My name is Jim and I am a retired “Fed.” I spent 33 years on the job (following six years as an Army officer). My law enforcement career ran the spectrum from rookie agent to Presidential appointee. I worked in Rhode Island, Massachusetts, Michigan, Virginia, Maryland, and Washington, D.C. I’ve been gone from carrying a badge for four years, and yet I miss it every day.
I miss the saints and scoundrels, the unique challenges and the thrill of getting it right. And sure, I miss the adventure and fulfillment, the big cases and big arrests. But I miss more the deep friendships and inter-dependencies formed in that closed world of responsibility, the commitment to the law and the power of enforcing it. There is no parallel profession where trust and confidence in each other is such a requirement, that I know of, other than perhaps in the military services.
During my time, I witnessed the revolutionary transition of American law enforcement from a fairly straight forward profession requiring a few key physical and mental skills, to its state today as a multi-faceted and complex array of professions, technologies, and organizations. Providing for the public safety and good order of today’s society requires a myriad of skills, strategies and resources, that didn’t exist nor even contemplated in the early days of my career.

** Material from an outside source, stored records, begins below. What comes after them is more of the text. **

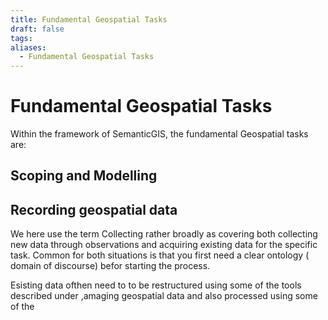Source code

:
 ```yaml
---
title: Fundamental Geospatial Tasks
draft: false
tags:
aliases:
  - Fundamental Geospatial Tasks
---
```

 
# Fundamental Geospatial Tasks
Within the framework of SemanticGIS, the fundamental Geospatial tasks are:
## Scoping and Modelling

## Recording geospatial data
We here use the term Collecting rather broadly as covering both collecting new data through observations and acquiring existing data for the specific task. Common for both situations is that you first need a clear ontology ( domain of discourse)  befor starting the process.

Esisting data ofthen need to to be restructured using some of the tools described under ,amaging geospatial data and also processed using some of the 


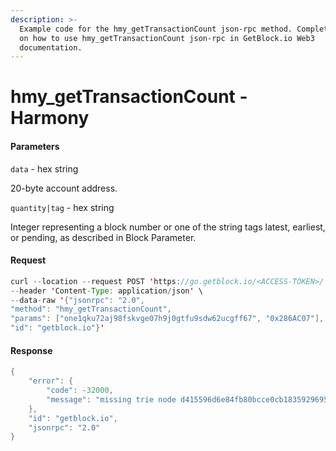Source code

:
 ```yaml
---
description: >-
  Example code for the hmy_getTransactionCount json-rpc method. Сomplete guide
  on how to use hmy_getTransactionCount json-rpc in GetBlock.io Web3
  documentation.
---
```


# hmy\_getTransactionCount - Harmony

#### Parameters

`data` - hex string

20-byte account address.

`quantity|tag` - hex string

Integer representing a block number or one of the string tags latest, earliest, or pending, as described in Block Parameter.

#### Request

```java
curl --location --request POST 'https://go.getblock.io/<ACCESS-TOKEN>/' \
--header 'Content-Type: application/json' \ 
--data-raw '{"jsonrpc": "2.0",
"method": "hmy_getTransactionCount",
"params": ["one1qku72aj98fskvge07h9j0gtfu9sdw62ucgff67", "0x286AC07"],
"id": "getblock.io"}'
```

#### Response

```java
{
    "error": {
        "code": -32000,
        "message": "missing trie node d415596d6e84fb80bcce0cb183592969547169aac226fc8e58c4de28d38d9d5c (path )"
    },
    "id": "getblock.io",
    "jsonrpc": "2.0"
}
```
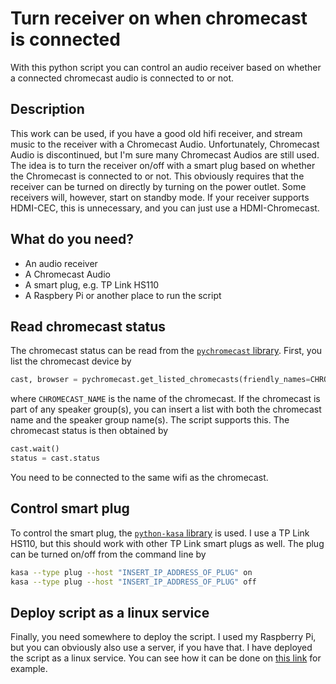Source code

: # Turn receiver on when chromecast is connected
With this python script you can control an audio receiver based on whether a connected chromecast audio is connected to or not. 

## Description
This work can be used, if you have a good old hifi receiver, and stream music to the receiver with a Chromecast Audio. Unfortunately, Chromecast Audio is discontinued, but I'm sure many Chromecast Audios are still used. The idea is to turn the receiver on/off with a smart plug based on whether the Chromecast is connected to or not. This obviously requires that the receiver can be turned on directly by turning on the power outlet. Some receivers will, however, start on standby mode. If your receiver supports HDMI-CEC, this is unnecessary, and you can just use a HDMI-Chromecast. 

## What do you need?
* An audio receiver
* A Chromecast Audio
* A smart plug, e.g. TP Link HS110
* A Raspbery Pi or another place to run the script

## Read chromecast status
The chromecast status can be read from the [`pychromecast` library](https://pypi.org/project/PyChromecast/). First, you list the chromecast device by
```python
cast, browser = pychromecast.get_listed_chromecasts(friendly_names=CHROMECAST_NAME)
```
where `CHROMECAST_NAME` is the name of the chromecast. If the chromecast is part of any speaker group(s), you can insert a list with both the chromecast name and the speaker group name(s). The script supports this. The chromecast status is then obtained by 
```python
cast.wait()
status = cast.status
```
You need to be connected to the same wifi as the chromecast.

## Control smart plug
To control the smart plug, the [`python-kasa` library](https://python-kasa.readthedocs.io/) is used. I use a TP Link HS110, but this should work with other TP Link smart plugs as well. The plug can be turned on/off from the command line by
```bash
kasa --type plug --host "INSERT_IP_ADDRESS_OF_PLUG" on
kasa --type plug --host "INSERT_IP_ADDRESS_OF_PLUG" off
```

## Deploy script as a linux service
Finally, you need somewhere to deploy the script. I used my Raspberry Pi, but you can obviously also use a server, if you have that. I have deployed the script as a linux service. You can see how it can be done on [this link](https://websofttechs.com/tutorials/how-to-setup-python-script-autorun-in-ubuntu-18-04/) for example.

It is well that this metamorphosis of law enforcing has occurred because as we all understand there are new threats to our safety that emerge with the speed of the new technologies that facilitate them. The old paradigms of patrolling, detection, investigation and prosecution while still important are not enough. The most effective law enforcement today comes in prevention processes because of the daunting capabilities to commit crimes that are targeted on our 21st Century world of electronic transactions, communications and prodigious data records.
So there you have it, I am excited by this new world of law enforcement and I will use this space to weigh in from time to time on subjects or issues that might stimulate your interest or opinions. I know how the bureaucracies that govern these functions work and make decisions and I would enjoy sharing my observations with you.